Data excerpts
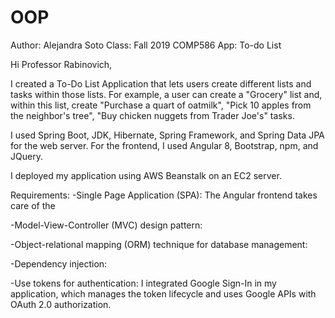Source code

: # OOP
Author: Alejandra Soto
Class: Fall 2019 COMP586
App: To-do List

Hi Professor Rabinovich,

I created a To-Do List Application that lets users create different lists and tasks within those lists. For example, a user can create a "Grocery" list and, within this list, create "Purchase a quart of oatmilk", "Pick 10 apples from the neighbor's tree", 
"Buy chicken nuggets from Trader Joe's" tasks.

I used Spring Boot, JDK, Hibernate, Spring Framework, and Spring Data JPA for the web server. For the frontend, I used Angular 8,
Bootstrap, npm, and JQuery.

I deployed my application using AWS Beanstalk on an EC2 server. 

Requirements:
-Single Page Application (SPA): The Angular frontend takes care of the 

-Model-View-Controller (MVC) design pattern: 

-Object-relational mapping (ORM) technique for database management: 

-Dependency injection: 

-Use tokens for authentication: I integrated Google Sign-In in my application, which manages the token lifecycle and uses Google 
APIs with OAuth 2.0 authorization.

* * *

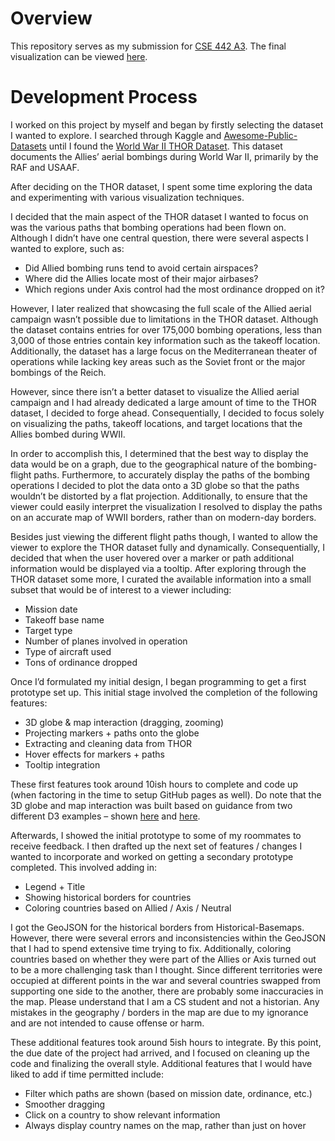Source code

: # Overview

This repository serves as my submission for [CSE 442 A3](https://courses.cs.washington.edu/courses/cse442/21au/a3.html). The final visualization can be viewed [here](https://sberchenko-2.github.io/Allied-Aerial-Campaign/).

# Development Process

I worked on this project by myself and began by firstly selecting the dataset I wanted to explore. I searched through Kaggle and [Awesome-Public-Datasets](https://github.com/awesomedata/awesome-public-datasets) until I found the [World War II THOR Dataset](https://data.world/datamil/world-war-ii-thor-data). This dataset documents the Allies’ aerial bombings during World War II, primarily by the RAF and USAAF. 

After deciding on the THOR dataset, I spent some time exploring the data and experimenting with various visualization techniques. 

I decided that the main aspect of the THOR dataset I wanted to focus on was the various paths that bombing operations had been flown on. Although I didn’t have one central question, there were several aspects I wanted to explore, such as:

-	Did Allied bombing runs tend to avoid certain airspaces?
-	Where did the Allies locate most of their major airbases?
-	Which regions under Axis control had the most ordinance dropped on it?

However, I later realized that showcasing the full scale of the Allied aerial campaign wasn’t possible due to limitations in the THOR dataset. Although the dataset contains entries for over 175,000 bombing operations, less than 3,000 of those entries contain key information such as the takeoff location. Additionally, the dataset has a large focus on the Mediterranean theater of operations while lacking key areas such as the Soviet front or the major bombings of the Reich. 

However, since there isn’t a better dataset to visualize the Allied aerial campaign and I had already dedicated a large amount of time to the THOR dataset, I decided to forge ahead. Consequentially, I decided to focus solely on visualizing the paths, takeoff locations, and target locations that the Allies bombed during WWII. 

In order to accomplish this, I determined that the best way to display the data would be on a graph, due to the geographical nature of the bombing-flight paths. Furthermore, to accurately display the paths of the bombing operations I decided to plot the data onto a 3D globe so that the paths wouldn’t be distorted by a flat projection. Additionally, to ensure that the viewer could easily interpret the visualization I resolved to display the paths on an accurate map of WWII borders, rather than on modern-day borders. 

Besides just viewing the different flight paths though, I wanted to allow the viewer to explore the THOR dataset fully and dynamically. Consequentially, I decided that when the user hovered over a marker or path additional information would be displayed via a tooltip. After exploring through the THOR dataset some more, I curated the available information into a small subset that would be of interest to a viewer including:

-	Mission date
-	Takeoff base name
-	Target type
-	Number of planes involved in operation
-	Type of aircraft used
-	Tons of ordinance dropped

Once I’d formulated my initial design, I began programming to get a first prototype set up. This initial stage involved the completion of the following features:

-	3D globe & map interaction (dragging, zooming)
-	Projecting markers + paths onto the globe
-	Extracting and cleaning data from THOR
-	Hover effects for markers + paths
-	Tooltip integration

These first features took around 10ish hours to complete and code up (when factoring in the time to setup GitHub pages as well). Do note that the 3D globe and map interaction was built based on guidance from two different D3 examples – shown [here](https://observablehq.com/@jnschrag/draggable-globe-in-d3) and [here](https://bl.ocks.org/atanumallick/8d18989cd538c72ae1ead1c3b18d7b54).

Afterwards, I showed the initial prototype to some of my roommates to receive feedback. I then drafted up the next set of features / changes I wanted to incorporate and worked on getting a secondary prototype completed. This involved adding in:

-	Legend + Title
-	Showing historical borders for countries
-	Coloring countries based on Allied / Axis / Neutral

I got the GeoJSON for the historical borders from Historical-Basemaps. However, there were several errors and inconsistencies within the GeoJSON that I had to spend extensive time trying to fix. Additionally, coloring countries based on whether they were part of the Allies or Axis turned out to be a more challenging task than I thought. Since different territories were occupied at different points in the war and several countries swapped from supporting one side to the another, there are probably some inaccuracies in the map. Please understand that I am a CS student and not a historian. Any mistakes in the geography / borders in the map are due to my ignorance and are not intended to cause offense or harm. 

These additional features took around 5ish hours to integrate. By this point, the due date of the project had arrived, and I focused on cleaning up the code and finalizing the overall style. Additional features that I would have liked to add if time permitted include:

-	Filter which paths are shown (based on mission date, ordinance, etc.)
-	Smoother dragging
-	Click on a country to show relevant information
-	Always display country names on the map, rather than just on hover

# [WHAT TO PRODUCE]
Return every line holding the word "when" from the records.

# [SOLUTION FOR THIS EXERCISE]
Besides just viewing the different flight paths though, I wanted to allow the viewer to explore the THOR dataset fully and dynamically. Consequentially, I decided that when the user hovered over a marker or path additional information would be displayed via a tooltip. After exploring through the THOR dataset some more, I curated the available information into a small subset that would be of interest to a viewer including:
These first features took around 10ish hours to complete and code up (when factoring in the time to setup GitHub pages as well). Do note that the 3D globe and map interaction was built based on guidance from two different D3 examples – shown [here](https://observablehq.com/@jnschrag/draggable-globe-in-d3) and [here](https://bl.ocks.org/atanumallick/8d18989cd538c72ae1ead1c3b18d7b54).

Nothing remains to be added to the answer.